The phrase, originally coined by another outlet years ago, was regurgitated by the Rochdale Times with the enthusiasm of a pub karaoke singer murdering Angels for the fifteenth time on a Tuesday night accompanied with stock images of a scary looking sign, because Mike wasn’t allowed travel expenses to drive to the scene like a real reporter. Readers were left wondering if the only thing more dangerous than inhaling asbestos was inhaling recycled headlines.
One local said:
“I thought papers were supposed to investigate things. Turns out they’re just investigating Ctrl+C and Ctrl+V. At this rate, I wouldn’t be surprised if next week they ran a piece called ‘Elvis spotted working in Springhill Hospice, copied straight from the Rochdale Times.”

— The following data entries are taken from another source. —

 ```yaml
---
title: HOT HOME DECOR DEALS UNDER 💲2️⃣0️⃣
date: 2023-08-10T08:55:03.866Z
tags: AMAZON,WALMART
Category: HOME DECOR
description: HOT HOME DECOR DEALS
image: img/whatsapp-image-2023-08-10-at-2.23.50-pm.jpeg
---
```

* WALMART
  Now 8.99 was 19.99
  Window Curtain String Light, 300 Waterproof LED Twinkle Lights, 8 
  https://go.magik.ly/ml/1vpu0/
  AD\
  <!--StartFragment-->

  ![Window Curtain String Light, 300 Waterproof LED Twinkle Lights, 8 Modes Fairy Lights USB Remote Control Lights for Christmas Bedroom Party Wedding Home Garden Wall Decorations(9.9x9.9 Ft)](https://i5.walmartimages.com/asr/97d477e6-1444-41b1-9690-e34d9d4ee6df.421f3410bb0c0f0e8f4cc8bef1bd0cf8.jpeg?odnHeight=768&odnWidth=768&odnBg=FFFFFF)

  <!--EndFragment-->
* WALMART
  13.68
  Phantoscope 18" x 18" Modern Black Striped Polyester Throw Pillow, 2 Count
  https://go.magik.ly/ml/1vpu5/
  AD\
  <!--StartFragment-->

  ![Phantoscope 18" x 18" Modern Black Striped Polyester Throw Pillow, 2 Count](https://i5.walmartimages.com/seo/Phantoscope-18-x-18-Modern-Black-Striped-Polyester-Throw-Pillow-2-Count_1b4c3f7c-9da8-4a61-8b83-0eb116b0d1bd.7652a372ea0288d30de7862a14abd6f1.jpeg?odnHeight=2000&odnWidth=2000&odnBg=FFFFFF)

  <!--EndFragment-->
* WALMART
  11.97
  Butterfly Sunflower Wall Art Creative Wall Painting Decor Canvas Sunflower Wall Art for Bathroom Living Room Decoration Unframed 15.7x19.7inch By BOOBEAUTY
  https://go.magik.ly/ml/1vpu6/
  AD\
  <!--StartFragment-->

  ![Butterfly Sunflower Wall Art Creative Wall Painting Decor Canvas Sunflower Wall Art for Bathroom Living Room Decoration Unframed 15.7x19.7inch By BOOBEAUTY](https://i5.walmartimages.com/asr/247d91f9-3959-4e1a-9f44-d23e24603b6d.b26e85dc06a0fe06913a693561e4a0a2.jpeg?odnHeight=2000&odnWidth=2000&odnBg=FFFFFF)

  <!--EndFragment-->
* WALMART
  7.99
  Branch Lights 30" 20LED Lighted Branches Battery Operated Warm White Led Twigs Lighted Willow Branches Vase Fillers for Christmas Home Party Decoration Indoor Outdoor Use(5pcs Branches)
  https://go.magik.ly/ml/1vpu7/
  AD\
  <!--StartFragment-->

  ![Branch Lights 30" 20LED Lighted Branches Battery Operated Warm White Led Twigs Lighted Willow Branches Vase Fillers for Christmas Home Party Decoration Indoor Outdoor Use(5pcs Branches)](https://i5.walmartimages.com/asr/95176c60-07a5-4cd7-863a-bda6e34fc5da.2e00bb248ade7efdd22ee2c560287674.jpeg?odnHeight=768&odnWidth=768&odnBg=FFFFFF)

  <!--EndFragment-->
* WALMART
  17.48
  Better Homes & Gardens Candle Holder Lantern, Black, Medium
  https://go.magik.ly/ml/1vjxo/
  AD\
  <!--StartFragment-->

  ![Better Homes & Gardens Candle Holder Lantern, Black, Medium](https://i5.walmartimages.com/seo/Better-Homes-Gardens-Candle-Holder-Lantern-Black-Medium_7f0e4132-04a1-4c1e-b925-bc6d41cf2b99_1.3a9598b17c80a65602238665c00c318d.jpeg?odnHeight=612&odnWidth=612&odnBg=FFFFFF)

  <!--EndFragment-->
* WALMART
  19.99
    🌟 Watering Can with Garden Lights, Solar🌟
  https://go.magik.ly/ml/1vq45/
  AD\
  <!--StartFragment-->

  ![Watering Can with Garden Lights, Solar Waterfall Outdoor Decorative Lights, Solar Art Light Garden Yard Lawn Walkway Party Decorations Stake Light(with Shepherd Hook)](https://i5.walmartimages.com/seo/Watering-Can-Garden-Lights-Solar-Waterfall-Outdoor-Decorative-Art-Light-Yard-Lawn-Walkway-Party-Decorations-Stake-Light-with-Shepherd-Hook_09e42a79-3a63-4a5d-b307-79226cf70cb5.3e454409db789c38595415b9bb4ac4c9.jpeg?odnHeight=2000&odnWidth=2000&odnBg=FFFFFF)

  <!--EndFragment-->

The site in question, the former Turner Brothers asbestos factory, remains fenced off, hazardous, and filled with enough carcinogens to make a Marlboro rep blush. But the Times seemed less concerned with public health and more concerned with shoehorning in someone else’s catchy apocalypse metaphor.
Down the M62, reporters at the Rochdale Times were quick to offer alternatives: “Rochdale’s Fukushima”, “Rochdale’s Three Mile Island”, or simply “that massive asbestos-riddled death trap we still haven’t sorted out.”
A Rochdale Times spokesperson added:
“We get it, ‘Chernobyl’ sounds sexy and dangerous, like HBO telly. But if you’re going to plagiarise, at least nick something original. The only fallout here is from shoddy journalism.”
Locals remain hopeful that Spodden Park’s redevelopment will one day produce safe housing, but until then, Rochdale’s press corps will continue to spread copy-and-paste pollution across the borough, without so much as a hazard warning sign.